**WORK REQUIRED:**
What are the lines, copied exactly, from the one containing "Android Version: 8.0+<br>" through the last line of the records below, both included?

(Dataset excerpts)
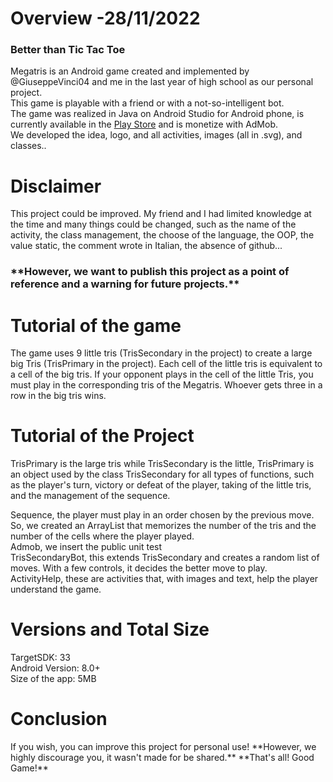 <h1>Overview -28/11/2022 </h1>
<h3>Better than Tic Tac Toe</h3>
<p>Megatris is an Android game created and implemented by @GiuseppeVinci04 and me in the last year of high school as our personal project.<br>
    This game is playable with a friend or with a not-so-intelligent bot.<br>
  The game was realized in Java on Android Studio for Android phone,
   is currently available in the <a href="https://play.google.com/store/apps/details?id=it.ggworld.megatris">Play Store</a> and is monetize with AdMob.<br>
  We developed the idea, logo, and all activities, images (all in .svg), and classes..<br>
</p>

<h1>Disclaimer</h1>
<p>
  This project could be improved. My friend and I had limited knowledge at the time and many things could be changed, such as the name of the activity, 
  the class management, the choose of the language, the OOP, the value static, the comment wrote in Italian, the absence of github... <br>
  <h3>**However, we want to publish this project as a point of reference and a warning for future projects.**</h3>
</p>
<h1>Tutorial of the game</h1>
<p>
  The game uses 9 little tris (TrisSecondary in the project) to create a large big Tris (TrisPrimary in the project). 
Each cell of the little tris is equivalent to a cell of the big tris. If your opponent plays in the cell of the little Tris, 
you must play in the corresponding tris of the Megatris. Whoever gets three in a row in the big tris wins.
</p>

<h1>Tutorial of the Project</h1>
<p>
  TrisPrimary is the large tris while TrisSecondary is the little, 
  TrisPrimary is an object used by the class TrisSecondary for all types of functions, such as the player's turn, 
  victory or defeat of the player, taking of the little tris, and the management of the sequence.

  
  Sequence, the player must play in an order chosen by the previous move. So, we created an ArrayList that memorizes the number of the tris 
  and the number of the cells where the player played.<br>
  Admob, we insert the public unit test<br>
  TrisSecondaryBot, this extends TrisSecondary and creates a random list of moves. With a few controls, it decides the better move to play.<br>
  ActivityHelp, these are activities that, with images and text, help the player understand the game.
  
</p>
<h1>Versions and Total Size</h1>
<p>
  TargetSDK: 33<br>
  Android Version: 8.0+<br>
  Size of the app: 5MB<br>
</p>

<h1>Conclusion</h1>
<p>If you wish, you can improve this project for personal use! 
**However, we highly discourage you, it wasn't made for be shared.**
**That's all! Good Game!**</p>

**ANSWER:**
  Android Version: 8.0+<br>
  Size of the app: 5MB<br>
</p>

<h1>Conclusion</h1>
<p>If you wish, you can improve this project for personal use! 
**However, we highly discourage you, it wasn't made for be shared.**
**That's all! Good Game!**</p>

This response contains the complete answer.